■ EXERCISE AIM
Check every line below for the word "Simple" and copy each one that has it.

■ PROVIDED RECORDS
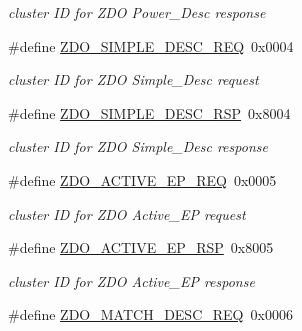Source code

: \begin{DoxyCompactItemize}
\begin{DoxyCompactList}\small\item\em cluster I\-D for Z\-D\-O Power\-\_\-\-Desc response \end{DoxyCompactList}\item 
\hypertarget{group__zdo_ga273177b195b871fe08bb7e5cab487141}{\#define \hyperlink{group__zdo_ga273177b195b871fe08bb7e5cab487141}{Z\-D\-O\-\_\-\-S\-I\-M\-P\-L\-E\-\_\-\-D\-E\-S\-C\-\_\-\-R\-E\-Q}~0x0004}\label{group__zdo_ga273177b195b871fe08bb7e5cab487141}

\begin{DoxyCompactList}\small\item\em cluster I\-D for Z\-D\-O Simple\-\_\-\-Desc request \end{DoxyCompactList}\item 
\hypertarget{group__zdo_gac3b06d8201953a14e1e7d38d5d812de8}{\#define \hyperlink{group__zdo_gac3b06d8201953a14e1e7d38d5d812de8}{Z\-D\-O\-\_\-\-S\-I\-M\-P\-L\-E\-\_\-\-D\-E\-S\-C\-\_\-\-R\-S\-P}~0x8004}\label{group__zdo_gac3b06d8201953a14e1e7d38d5d812de8}

\begin{DoxyCompactList}\small\item\em cluster I\-D for Z\-D\-O Simple\-\_\-\-Desc response \end{DoxyCompactList}\item 
\hypertarget{group__zdo_gaece69bc80056a9892623eadf1ce84d8d}{\#define \hyperlink{group__zdo_gaece69bc80056a9892623eadf1ce84d8d}{Z\-D\-O\-\_\-\-A\-C\-T\-I\-V\-E\-\_\-\-E\-P\-\_\-\-R\-E\-Q}~0x0005}\label{group__zdo_gaece69bc80056a9892623eadf1ce84d8d}

\begin{DoxyCompactList}\small\item\em cluster I\-D for Z\-D\-O Active\-\_\-\-E\-P request \end{DoxyCompactList}\item 
\hypertarget{group__zdo_ga8b3c50e3be71969eacf69d4197acd2b0}{\#define \hyperlink{group__zdo_ga8b3c50e3be71969eacf69d4197acd2b0}{Z\-D\-O\-\_\-\-A\-C\-T\-I\-V\-E\-\_\-\-E\-P\-\_\-\-R\-S\-P}~0x8005}\label{group__zdo_ga8b3c50e3be71969eacf69d4197acd2b0}

\begin{DoxyCompactList}\small\item\em cluster I\-D for Z\-D\-O Active\-\_\-\-E\-P response \end{DoxyCompactList}\item 
\hypertarget{group__zdo_ga8c614773175b0518e3a1f5a512dfe4d1}{\#define \hyperlink{group__zdo_ga8c614773175b0518e3a1f5a512dfe4d1}{Z\-D\-O\-\_\-\-M\-A\-T\-C\-H\-\_\-\-D\-E\-S\-C\-\_\-\-R\-E\-Q}~0x0006}\label{group__zdo_ga8c614773175b0518e3a1f5a512dfe4d1}


\end{DoxyCompactItemize}
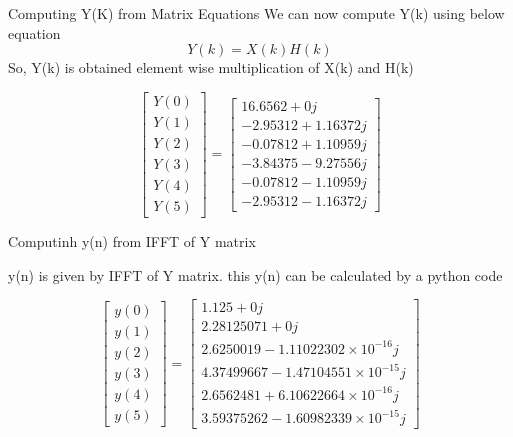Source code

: \documentclass{beamer}
\begin{document}
\begin{frame}{Computing Y(K) from Matrix Equations}
We can now compute Y(k) using below equation
   \[ Y(k) = X(k)H(k)\]
So, Y(k) is obtained element wise multiplication of X(k) and H(k)

 \[
\begin{bmatrix} 
Y(0) \\ Y(1) \\ Y(2) \\ Y(3) \\ Y(4) \\ Y(5) 
\end{bmatrix}
=
\begin{bmatrix}
16.6562+0j \\ -2.95312+1.16372j \\ -0.07812+1.10959j \\ -3.84375-9.27556j \\ -0.07812-1.10959j \\ -2.95312-1.16372j 
\end{bmatrix}\]


\end{frame}
\begin{frame}{Computinh y(n) from IFFT of Y matrix}
   
y(n) is given by IFFT of Y matrix. this y(n) can be calculated by a python code 

\[
    \begin{bmatrix} 
y(0) \\ y(1) \\ y(2) \\ y(3) \\ y(4) \\ y(5) 
\end{bmatrix}
=
\begin{bmatrix}
1.125     +0j \\ 2.28125071+0j \\ 2.6250019 -1.11022302 \times 10^{-16}j \\ 4.37499667-1.47104551\times 10^{-15}j \\ 2.6562481 +6.10622664 \times 10^{-16}j \\ 3.59375262-1.60982339 \times 10^{-15}j 
\end{bmatrix}
\]
\end{frame}
\end{document}
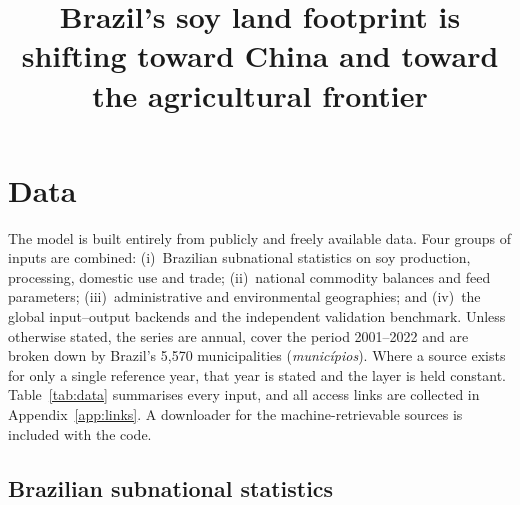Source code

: \documentclass[pdflatex,sn-nature]{sn-jnl}%
\begin{document}
\title[Brazil's shifting soy land footprint]{Brazil's soy land footprint
is shifting toward China and toward the agricultural frontier}

\author*[1]{ }




\maketitle

\section{Data}\label{sec:data}

The model is built entirely from publicly and freely available data. Four
groups of inputs are combined: (i)~Brazilian subnational statistics on soy
production, processing, domestic use and trade; (ii)~national commodity
balances and feed parameters; (iii)~administrative and environmental
geographies; and (iv)~the global input--output backends and the independent
validation benchmark. Unless otherwise stated, the series are annual, cover the period 2001–2022 and are broken down by Brazil's 5,570 municipalities
(\emph{munic\'ipios}). Where a source exists for only a single reference
year, that year is stated and the layer is held constant.
Table~\ref{tab:data} summarises every input, and all access links are collected
in Appendix~\ref{app:links}. A downloader for the machine-retrievable
sources is included with the code.

\subsection{Brazilian subnational statistics}\label{subsec:brazil}
\end{document}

■ ANSWER FOR THIS EXERCISE
\begin{DoxyCompactList}\small\item\em cluster I\-D for Z\-D\-O Simple\-\_\-\-Desc request \end{DoxyCompactList}\item 
\begin{DoxyCompactList}\small\item\em cluster I\-D for Z\-D\-O Simple\-\_\-\-Desc response \end{DoxyCompactList}\item 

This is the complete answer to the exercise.